El picudo rojo es un escarabajo adulto, de color rojizo con manchas negras y de hasta 5 cm; tiene el rostro alargado en forma de pico y se desarrolla en el interior de las palmeras, donde pueden encontrarse sus cuatro estados (huevo, larva, pupa y adulto). Senasa
En enero último se produjo el hecho clave. Según la resolución, “se notificaron a través del Sinavimo daños aparentemente causados por el Picudo Rojo de las Palmeras sobre Phoenix canariensis y la presencia de insectos morfológicamente compatibles con la citada plaga” en la isla Martín García.
Luego, la confirmación de laboratorio fue determinante: “la Dirección de Laboratorio Vegetal identificó las muestras de los insectos recolectados como Rhynchophorus ferrugineus Olivier”.
La norma advierte que, al tratarse de una plaga cuarentenaria ausente, “no existe registro de productos fitosanitarios autorizados para su control por este Servicio Nacional”, lo que refuerza la necesidad de un esquema excepcional.
Por eso se aprobó formalmente un instrumento técnico clave.
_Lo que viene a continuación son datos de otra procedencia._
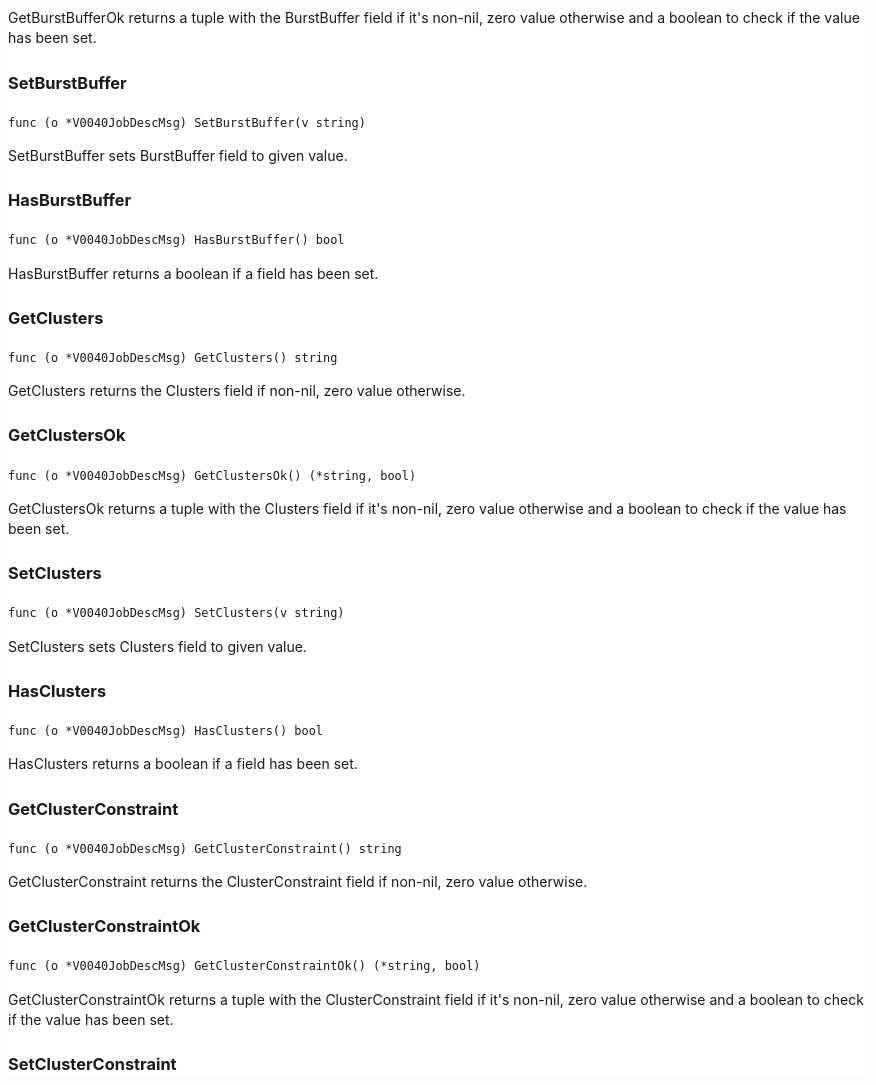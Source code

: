 GetBurstBufferOk returns a tuple with the BurstBuffer field if it's non-nil, zero value otherwise
and a boolean to check if the value has been set.

### SetBurstBuffer

`func (o *V0040JobDescMsg) SetBurstBuffer(v string)`

SetBurstBuffer sets BurstBuffer field to given value.

### HasBurstBuffer

`func (o *V0040JobDescMsg) HasBurstBuffer() bool`

HasBurstBuffer returns a boolean if a field has been set.

### GetClusters

`func (o *V0040JobDescMsg) GetClusters() string`

GetClusters returns the Clusters field if non-nil, zero value otherwise.

### GetClustersOk

`func (o *V0040JobDescMsg) GetClustersOk() (*string, bool)`

GetClustersOk returns a tuple with the Clusters field if it's non-nil, zero value otherwise
and a boolean to check if the value has been set.

### SetClusters

`func (o *V0040JobDescMsg) SetClusters(v string)`

SetClusters sets Clusters field to given value.

### HasClusters

`func (o *V0040JobDescMsg) HasClusters() bool`

HasClusters returns a boolean if a field has been set.

### GetClusterConstraint

`func (o *V0040JobDescMsg) GetClusterConstraint() string`

GetClusterConstraint returns the ClusterConstraint field if non-nil, zero value otherwise.

### GetClusterConstraintOk

`func (o *V0040JobDescMsg) GetClusterConstraintOk() (*string, bool)`

GetClusterConstraintOk returns a tuple with the ClusterConstraint field if it's non-nil, zero value otherwise
and a boolean to check if the value has been set.

### SetClusterConstraint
El Senasa “aprueba el Plan de contingencia para Picudo Rojo de las Palmeras en el cual se establecen las medidas fitosanitarias a implementar” ante detecciones.
La resolución también establece una denuncia obligatoria. Quienes detecten ejemplares compatibles con la plaga o daños sospechosos “están obligados a notificar el hecho, en forma inmediata y de manera fehaciente” al Senasa.
Los responsables de viveros, áreas protegidas, provincias, municipios y propietarios donde se detecte la plaga deberán “ejecutar, con carácter obligatorio y a su cargo, las medidas fitosanitarias establecidas en el Plan de contingencia”.
Entre esas acciones figura una de alto impacto: “realizar la erradicación de las palmeras afectadas, siguiendo las medidas de control y bioseguridad establecidas”.
También se deberán aplicar “medidas fitosanitarias de control cuarentenario relacionadas con el movimiento de artículos reglamentados”, para evitar la dispersión.
Como parte del esquema excepcional, el Senasa autorizó de manera provisoria principios activos para el tratamiento de palmeras, tanto por endoterapia como por exoterapia, hasta el 30 de junio de 2027.
A su vez, se dispone que los responsables de tratamientos “deben tomar los recaudos necesarios a fin de que no se consuman los frutos de aquellas palmeras que se encuentren bajo tratamiento”.